Et ne me point mêler à leur galant aspect,
C'est te marquer mon zèle avec plus de respect[154].

Ce sont là les derniers vers qui nous restent de lui, les derniers sans doute qu'il ait écrits. Depuis lors son unique travail fut la révision définitive de ses œuvres pour l'édition de 1682. Il ne paraît pas que cette édition ait été bien fructueuse pour lui.

Le 10 novembre 1683, il vendit sa maison de Rouen, de la rue de la Pie, moyennant quatre mille trois cents livres, sur lesquelles il ne devait lui en revenir que treize cents, les trois mille autres étant destinées à l'amortissement de la pension, jusqu'alors garantie par cette propriété, qu'il payait pour sa fille Marguerite, religieuse au couvent des dominicaines[155]. Corneille n'intervint pas personnellement dans cet acte d'amortissement; il n'y figure que par l'entremise de le Bovier de Fontenelle, son beau-frère; son neveu nous apprend le triste motif qui le tint éloigné: «Ses forces, dit-il, diminuèrent toujours de plus en plus, et la dernière année de sa vie son esprit se ressentit beaucoup d'avoir tant produit et si longtemps[156]

Son dénûment ne fit que s'accroître à l'approche de ses derniers moments, et Boileau indigné alla chez le Roi pour faire rétablir la pension de Corneille, et offrit le sacrifice de la sienne. «Action très-véritable, dit Louis Racine, que m'a racontée un témoin encore vivant; on a eu tort de la révoquer en doute, puisque Boursault, qui ne devoit pas être disposé à le louer, la rapporte dans ses lettres[157].» Le Roi envoya immédiatement deux cents louis; ce fut la Chapelle, parent de Boileau, qui fut chargé de les porter.

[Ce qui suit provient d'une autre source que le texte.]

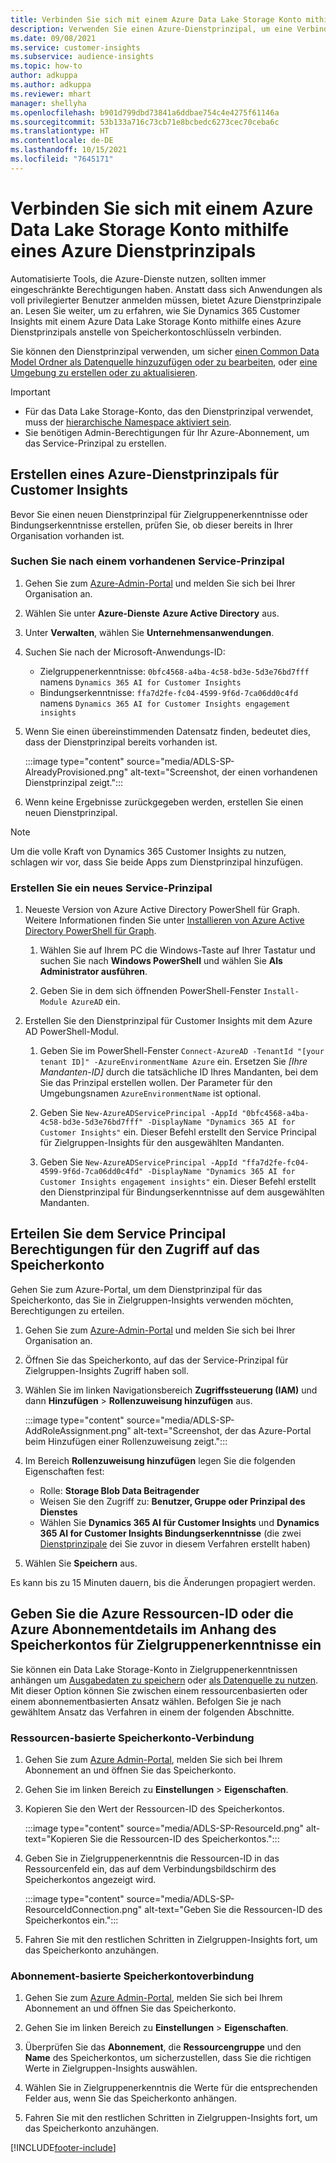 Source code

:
 ```yaml
---
title: Verbinden Sie sich mit einem Azure Data Lake Storage Konto mithilfe eines Dienstprinzipals
description: Verwenden Sie einen Azure-Dienstprinzipal, um eine Verbindung zu Ihrem eigenen Data Lake herzustellen.
ms.date: 09/08/2021
ms.service: customer-insights
ms.subservice: audience-insights
ms.topic: how-to
author: adkuppa
ms.author: adkuppa
ms.reviewer: mhart
manager: shellyha
ms.openlocfilehash: b901d799dbd73841a6ddbae754c4e4275f61146a
ms.sourcegitcommit: 53b133a716c73cb71e8bcbedc6273cec70ceba6c
ms.translationtype: HT
ms.contentlocale: de-DE
ms.lasthandoff: 10/15/2021
ms.locfileid: "7645171"
---
```

# <a name="connect-to-an-azure-data-lake-storage-account-by-using-an-azure-service-principal"></a>Verbinden Sie sich mit einem Azure Data Lake Storage Konto mithilfe eines Azure Dienstprinzipals

Automatisierte Tools, die Azure-Dienste nutzen, sollten immer eingeschränkte Berechtigungen haben. Anstatt dass sich Anwendungen als voll privilegierter Benutzer anmelden müssen, bietet Azure Dienstprinzipale an. Lesen Sie weiter, um zu erfahren, wie Sie Dynamics 365 Customer Insights mit einem Azure Data Lake Storage Konto mithilfe eines Azure Dienstprinzipals anstelle von Speicherkontoschlüsseln verbinden. 

Sie können den Dienstprinzipal verwenden, um sicher [einen Common Data Model Ordner als Datenquelle hinzuzufügen oder zu bearbeiten](connect-common-data-model.md), oder [eine Umgebung zu erstellen oder zu aktualisieren](create-environment.md).

> [!IMPORTANT]
> - Für das Data Lake Storage-Konto, das den Dienstprinzipal verwendet, muss der [hierarchische Namespace aktiviert sein](/azure/storage/blobs/data-lake-storage-namespace).
> - Sie benötigen Admin-Berechtigungen für Ihr Azure-Abonnement, um das Service-Prinzipal zu erstellen.

## <a name="create-an-azure-service-principal-for-customer-insights"></a>Erstellen eines Azure-Dienstprinzipals für Customer Insights

Bevor Sie einen neuen Dienstprinzipal für Zielgruppenerkenntnisse oder Bindungserkenntnisse erstellen, prüfen Sie, ob dieser bereits in Ihrer Organisation vorhanden ist.

### <a name="look-for-an-existing-service-principal"></a>Suchen Sie nach einem vorhandenen Service-Prinzipal

1. Gehen Sie zum [Azure-Admin-Portal](https://portal.azure.com) und melden Sie sich bei Ihrer Organisation an.

2. Wählen Sie unter **Azure-Dienste** **Azure Active Directory** aus.

3. Unter **Verwalten**, wählen Sie **Unternehmensanwendungen**.

4. Suchen Sie nach der Microsoft-Anwendungs-ID:
   - Zielgruppenerkenntnisse: `0bfc4568-a4ba-4c58-bd3e-5d3e76bd7fff` namens `Dynamics 365 AI for Customer Insights`
   - Bindungserkenntnisse: `ffa7d2fe-fc04-4599-9f6d-7ca06dd0c4fd` namens `Dynamics 365 AI for Customer Insights engagement insights`

5. Wenn Sie einen übereinstimmenden Datensatz finden, bedeutet dies, dass der Dienstprinzipal bereits vorhanden ist. 
   
   :::image type="content" source="media/ADLS-SP-AlreadyProvisioned.png" alt-text="Screenshot, der einen vorhandenen Dienstprinzipal zeigt.":::
   
6. Wenn keine Ergebnisse zurückgegeben werden, erstellen Sie einen neuen Dienstprinzipal.

>[!NOTE]
>Um die volle Kraft von Dynamics 365 Customer Insights zu nutzen, schlagen wir vor, dass Sie beide Apps zum Dienstprinzipal hinzufügen.

### <a name="create-a-new-service-principal"></a>Erstellen Sie ein neues Service-Prinzipal

1. Neueste Version von Azure Active Directory PowerShell für Graph. Weitere Informationen finden Sie unter [Installieren von Azure Active Directory PowerShell für Graph](/powershell/azure/active-directory/install-adv2).

   1. Wählen Sie auf Ihrem PC die Windows-Taste auf Ihrer Tastatur und suchen Sie nach **Windows PowerShell** und wählen Sie **Als Administrator ausführen**.
   
   1. Geben Sie in dem sich öffnenden PowerShell-Fenster `Install-Module AzureAD` ein.

2. Erstellen Sie den Dienstprinzipal für Customer Insights mit dem Azure AD PowerShell-Modul.

   1. Geben Sie im PowerShell-Fenster `Connect-AzureAD -TenantId "[your tenant ID]" -AzureEnvironmentName Azure` ein. Ersetzen Sie *[Ihre Mandanten-ID]* durch die tatsächliche ID Ihres Mandanten, bei dem Sie das Prinzipal erstellen wollen. Der Parameter für den Umgebungsnamen `AzureEnvironmentName` ist optional.
  
   1. Geben Sie `New-AzureADServicePrincipal -AppId "0bfc4568-a4ba-4c58-bd3e-5d3e76bd7fff" -DisplayName "Dynamics 365 AI for Customer Insights"` ein. Dieser Befehl erstellt den Service Principal für Zielgruppen-Insights für den ausgewählten Mandanten. 

   1. Geben Sie `New-AzureADServicePrincipal -AppId "ffa7d2fe-fc04-4599-9f6d-7ca06dd0c4fd" -DisplayName "Dynamics 365 AI for Customer Insights engagement insights"` ein. Dieser Befehl erstellt den Dienstprinzipal für Bindungserkenntnisse auf dem ausgewählten Mandanten.

## <a name="grant-permissions-to-the-service-principal-to-access-the-storage-account"></a>Erteilen Sie dem Service Principal Berechtigungen für den Zugriff auf das Speicherkonto

Gehen Sie zum Azure-Portal, um dem Dienstprinzipal für das Speicherkonto, das Sie in Zielgruppen-Insights verwenden möchten, Berechtigungen zu erteilen.

1. Gehen Sie zum [Azure-Admin-Portal](https://portal.azure.com) und melden Sie sich bei Ihrer Organisation an.

1. Öffnen Sie das Speicherkonto, auf das der Service-Prinzipal für Zielgruppen-Insights Zugriff haben soll.

1. Wählen Sie im linken Navigationsbereich **Zugriffssteuerung (IAM)** und dann **Hinzufügen** >  **Rollenzuweisung hinzufügen** aus.

   :::image type="content" source="media/ADLS-SP-AddRoleAssignment.png" alt-text="Screenshot, der das Azure-Portal beim Hinzufügen einer Rollenzuweisung zeigt.":::

1. Im Bereich **Rollenzuweisung hinzufügen** legen Sie die folgenden Eigenschaften fest:
   - Rolle: **Storage Blob Data Beitragender**
   - Weisen Sie den Zugriff zu: **Benutzer, Gruppe oder Prinzipal des Dienstes**
   - Wählen Sie **Dynamics 365 AI für Customer Insights** und **Dynamics 365 AI for Customer Insights Bindungserkenntnisse** (die zwei [Dienstprinzipale](#create-a-new-service-principal) dei Sie zuvor in diesem Verfahren erstellt haben)

1.  Wählen Sie **Speichern** aus.

Es kann bis zu 15 Minuten dauern, bis die Änderungen propagiert werden.

## <a name="enter-the-azure-resource-id-or-the-azure-subscription-details-in-the-storage-account-attachment-to-audience-insights"></a>Geben Sie die Azure Ressourcen-ID oder die Azure Abonnementdetails im Anhang des Speicherkontos für Zielgruppenerkenntnisse ein

Sie können ein Data Lake Storage-Konto in Zielgruppenerkenntnissen anhängen um [Ausgabedaten zu speichern](manage-environments.md) oder [als Datenquelle zu nutzen](connect-common-data-service-lake.md). Mit dieser Option können Sie zwischen einem ressourcenbasierten oder einem abonnementbasierten Ansatz wählen. Befolgen Sie je nach gewähltem Ansatz das Verfahren in einem der folgenden Abschnitte.

### <a name="resource-based-storage-account-connection"></a>Ressourcen-basierte Speicherkonto-Verbindung

1. Gehen Sie zum [Azure Admin-Portal](https://portal.azure.com), melden Sie sich bei Ihrem Abonnement an und öffnen Sie das Speicherkonto.

1. Gehen Sie im linken Bereich zu **Einstellungen** > **Eigenschaften**.

1. Kopieren Sie den Wert der Ressourcen-ID des Speicherkontos.

   :::image type="content" source="media/ADLS-SP-ResourceId.png" alt-text="Kopieren Sie die Ressourcen-ID des Speicherkontos.":::

1. Geben Sie in Zielgruppenerkenntnis die Ressourcen-ID in das Ressourcenfeld ein, das auf dem Verbindungsbildschirm des Speicherkontos angezeigt wird.

   :::image type="content" source="media/ADLS-SP-ResourceIdConnection.png" alt-text="Geben Sie die Ressourcen-ID des Speicherkontos ein.":::   

1. Fahren Sie mit den restlichen Schritten in Zielgruppen-Insights fort, um das Speicherkonto anzuhängen.

### <a name="subscription-based-storage-account-connection"></a>Abonnement-basierte Speicherkontoverbindung

1. Gehen Sie zum [Azure Admin-Portal](https://portal.azure.com), melden Sie sich bei Ihrem Abonnement an und öffnen Sie das Speicherkonto.

1. Gehen Sie im linken Bereich zu **Einstellungen** > **Eigenschaften**.

1. Überprüfen Sie das **Abonnement**, die **Ressourcengruppe** und den **Name** des Speicherkontos, um sicherzustellen, dass Sie die richtigen Werte in Zielgruppen-Insights auswählen.

1. Wählen Sie in Zielgruppenerkenntnis die Werte für die entsprechenden Felder aus, wenn Sie das Speicherkonto anhängen.

1. Fahren Sie mit den restlichen Schritten in Zielgruppen-Insights fort, um das Speicherkonto anzuhängen.


[!INCLUDE[footer-include](../includes/footer-banner.md)]
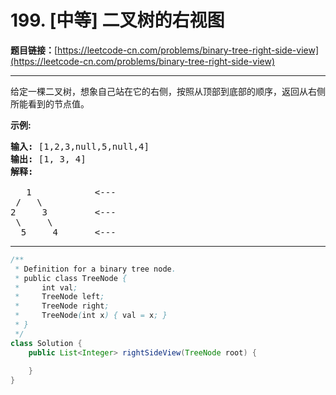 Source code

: # 199. [中等] 二叉树的右视图

**题目链接：**[https://leetcode-cn.com/problems/binary-tree-right-side-view](https://leetcode-cn.com/problems/binary-tree-right-side-view)

---

<div class="content__1Y2H">
 <div class="notranslate">
  <p>给定一棵二叉树，想象自己站在它的右侧，按照从顶部到底部的顺序，返回从右侧所能看到的节点值。</p> 
  <p><strong>示例:</strong></p> 
  <pre class="language-text"><strong>输入:</strong>&nbsp;[1,2,3,null,5,null,4]
<strong>输出:</strong>&nbsp;[1, 3, 4]
<strong>解释:
</strong>
   1            &lt;---
 /   \
2     3         &lt;---
 \     \
  5     4       &lt;---
</pre> 
 </div>
</div>

---

```java
/**
 * Definition for a binary tree node.
 * public class TreeNode {
 *     int val;
 *     TreeNode left;
 *     TreeNode right;
 *     TreeNode(int x) { val = x; }
 * }
 */
class Solution {
    public List<Integer> rightSideView(TreeNode root) {
        
    }
}
``` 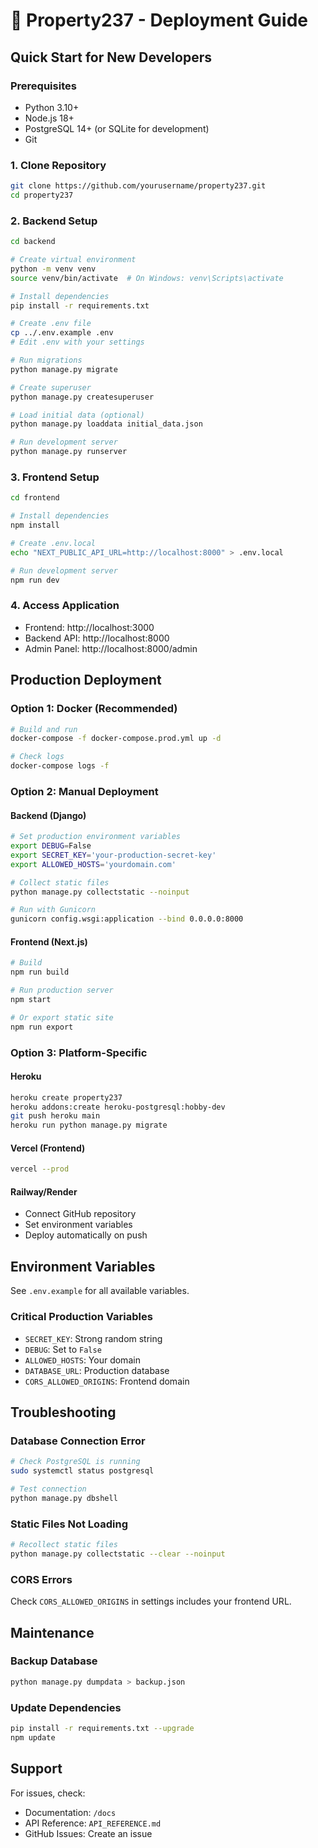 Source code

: # 🚀 Property237 - Deployment Guide

## Quick Start for New Developers

### Prerequisites
- Python 3.10+
- Node.js 18+
- PostgreSQL 14+ (or SQLite for development)
- Git

### 1. Clone Repository
```bash
git clone https://github.com/yourusername/property237.git
cd property237
```

### 2. Backend Setup
```bash
cd backend

# Create virtual environment
python -m venv venv
source venv/bin/activate  # On Windows: venv\Scripts\activate

# Install dependencies
pip install -r requirements.txt

# Create .env file
cp ../.env.example .env
# Edit .env with your settings

# Run migrations
python manage.py migrate

# Create superuser
python manage.py createsuperuser

# Load initial data (optional)
python manage.py loaddata initial_data.json

# Run development server
python manage.py runserver
```

### 3. Frontend Setup
```bash
cd frontend

# Install dependencies
npm install

# Create .env.local
echo "NEXT_PUBLIC_API_URL=http://localhost:8000" > .env.local

# Run development server
npm run dev
```

### 4. Access Application
- Frontend: http://localhost:3000
- Backend API: http://localhost:8000
- Admin Panel: http://localhost:8000/admin

## Production Deployment

### Option 1: Docker (Recommended)
```bash
# Build and run
docker-compose -f docker-compose.prod.yml up -d

# Check logs
docker-compose logs -f
```

### Option 2: Manual Deployment

#### Backend (Django)
```bash
# Set production environment variables
export DEBUG=False
export SECRET_KEY='your-production-secret-key'
export ALLOWED_HOSTS='yourdomain.com'

# Collect static files
python manage.py collectstatic --noinput

# Run with Gunicorn
gunicorn config.wsgi:application --bind 0.0.0.0:8000
```

#### Frontend (Next.js)
```bash
# Build
npm run build

# Run production server
npm start

# Or export static site
npm run export
```

### Option 3: Platform-Specific

#### Heroku
```bash
heroku create property237
heroku addons:create heroku-postgresql:hobby-dev
git push heroku main
heroku run python manage.py migrate
```

#### Vercel (Frontend)
```bash
vercel --prod
```

#### Railway/Render
- Connect GitHub repository
- Set environment variables
- Deploy automatically on push

## Environment Variables

See `.env.example` for all available variables.

### Critical Production Variables
- `SECRET_KEY`: Strong random string
- `DEBUG`: Set to `False`
- `ALLOWED_HOSTS`: Your domain
- `DATABASE_URL`: Production database
- `CORS_ALLOWED_ORIGINS`: Frontend domain

## Troubleshooting

### Database Connection Error
```bash
# Check PostgreSQL is running
sudo systemctl status postgresql

# Test connection
python manage.py dbshell
```

### Static Files Not Loading
```bash
# Recollect static files
python manage.py collectstatic --clear --noinput
```

### CORS Errors
Check `CORS_ALLOWED_ORIGINS` in settings includes your frontend URL.

## Maintenance

### Backup Database
```bash
python manage.py dumpdata > backup.json
```

### Update Dependencies
```bash
pip install -r requirements.txt --upgrade
npm update
```

## Support
For issues, check:
- Documentation: `/docs`
- API Reference: `API_REFERENCE.md`
- GitHub Issues: Create an issue
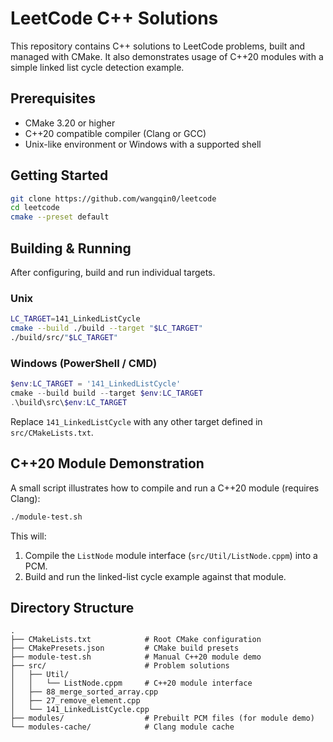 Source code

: # LeetCode C++ Solutions

This repository contains C++ solutions to LeetCode problems, built and managed with CMake. It also demonstrates usage of C++20 modules with a simple linked list cycle detection example.

## Prerequisites

- CMake 3.20 or higher
- C++20 compatible compiler (Clang or GCC)
- Unix-like environment or Windows with a supported shell

## Getting Started

```bash
git clone https://github.com/wangqin0/leetcode
cd leetcode
cmake --preset default
```

## Building & Running

After configuring, build and run individual targets.

### Unix

```bash
LC_TARGET=141_LinkedListCycle
cmake --build ./build --target "$LC_TARGET"
./build/src/"$LC_TARGET"
```

### Windows (PowerShell / CMD)

```powershell
$env:LC_TARGET = '141_LinkedListCycle'
cmake --build build --target $env:LC_TARGET
.\build\src\$env:LC_TARGET
```

Replace `141_LinkedListCycle` with any other target defined in `src/CMakeLists.txt`.

## C++20 Module Demonstration

A small script illustrates how to compile and run a C++20 module (requires Clang):

```bash
./module-test.sh
```

This will:

1. Compile the `ListNode` module interface (`src/Util/ListNode.cppm`) into a PCM.
2. Build and run the linked-list cycle example against that module.

## Directory Structure

```
.
├── CMakeLists.txt            # Root CMake configuration
├── CMakePresets.json         # CMake build presets
├── module-test.sh            # Manual C++20 module demo
├── src/                      # Problem solutions
│   ├── Util/
│   │   └── ListNode.cppm     # C++20 module interface
│   ├── 88_merge_sorted_array.cpp
│   ├── 27_remove_element.cpp
│   └── 141_LinkedListCycle.cpp
├── modules/                  # Prebuilt PCM files (for module demo)
└── modules-cache/            # Clang module cache
``` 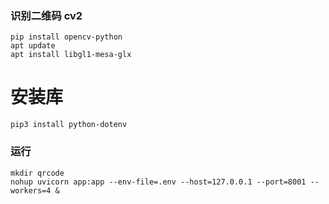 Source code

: ### 识别二维码 cv2
```
pip install opencv-python
apt update
apt install libgl1-mesa-glx
```

# 安装库 

```
pip3 install python-dotenv
```

### 运行
```
mkdir qrcode
nohup uvicorn app:app --env-file=.env --host=127.0.0.1 --port=8001 --workers=4 &
```
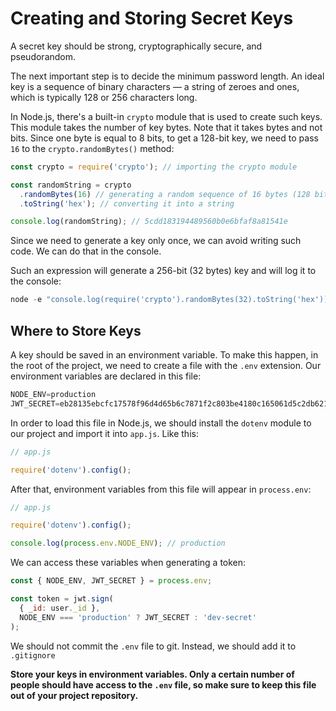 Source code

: # Creating and Storing Secret Keys

A secret key should be strong, cryptographically secure, and pseudorandom.

The next important step is to decide the minimum password length. An ideal key is a sequence of binary characters — a string of zeroes and ones, which is typically 128 or 256 characters long.

In Node.js, there's a built-in `crypto` module that is used to create such keys. This module takes the number of key bytes. Note that it takes bytes and not bits. Since one byte is equal to 8 bits, to get a 128-bit key, we need to pass `16` to the `crypto.randomBytes()` method:

```jsx
const crypto = require('crypto'); // importing the crypto module

const randomString = crypto
  .randomBytes(16) // generating a random sequence of 16 bytes (128 bits) 
  .toString('hex'); // converting it into a string

console.log(randomString); // 5cdd183194489560b0e6bfaf8a81541e
```

Since we need to generate a key only once, we can avoid writing such code. We can do that in the console.

Such an expression will generate a 256-bit (32 bytes) key and will log it to the console:

```jsx
node -e "console.log(require('crypto').randomBytes(32).toString('hex'));"
```

## Where to Store Keys

A key should be saved in an environment variable. To make this happen, in the root of the project, we need to create a file with the `.env` extension. Our environment variables are declared in this file:

```jsx
NODE_ENV=production
JWT_SECRET=eb28135ebcfc17578f96d4d65b6c7871f2c803be4180c165061d5c2db621c51b
```

In order to load this file in Node.js, we should install the `dotenv` module to our project and import it into `app.js`. Like this:

```jsx
// app.js

require('dotenv').config();
```

After that, environment variables from this file will appear in `process.env`:

```jsx
// app.js

require('dotenv').config();

console.log(process.env.NODE_ENV); // production
```

We can access these variables when generating a token:

```jsx
const { NODE_ENV, JWT_SECRET } = process.env;

const token = jwt.sign(
  { _id: user._id },
  NODE_ENV === 'production' ? JWT_SECRET : 'dev-secret'
);
```

We should not commit the `.env` file to git. Instead, we should add it to `.gitignore`

**Store your keys in environment variables. Only a certain number of people should have access to the `.env` file, so make sure to keep this file out of your project repository.**
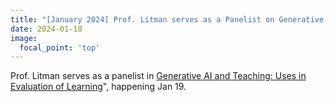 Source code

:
 ```yaml
---
title: "[January 2024] Prof. Litman serves as a Panelist on Generative AI and Teaching."
date: 2024-01-18
image:
  focal_point: 'top'
---
```

Prof. Litman serves as a panelist in [Generative AI and Teaching: Uses in Evaluation of Learning](https://www.research.pitt.edu/events/generative-ai-and-teaching-uses-evaluation-learning)", happening Jan 19.
<!--more-->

Le P. Tournemine, qui met en doute l'exactitude de tout ce récit, convient toutefois de cette circonstance[158]. Ce secours avait été bien tardif; l'illustre poète expira peu de jours après l'avoir reçu[159]. Il mourut dans la nuit du 30 septembre au 1er octobre 1684[160].


«Comme c'est une loi dans cette Académie (l'Académie française), dit Fontenelle, que le directeur fait les frais d'un service pour ceux qui meurent sous son directorat, il y eut une contestation de générosité entre M. Racine et M. l'abbé de Lavau, à qui feroit le service de M. Corneille, parce qu'il paroissoit incertain sous le directorat duquel il étoit mort. La chose ayant été remise au jugement de la Compagnie, M. l'abbé de Lavau l'emporta, et M. de Benserade dit à M. Racine: «Si quelqu'un pouvoit prétendre à enterrer M. Corneille, c'étoit vous: vous ne l'avez pourtant pas fait[161]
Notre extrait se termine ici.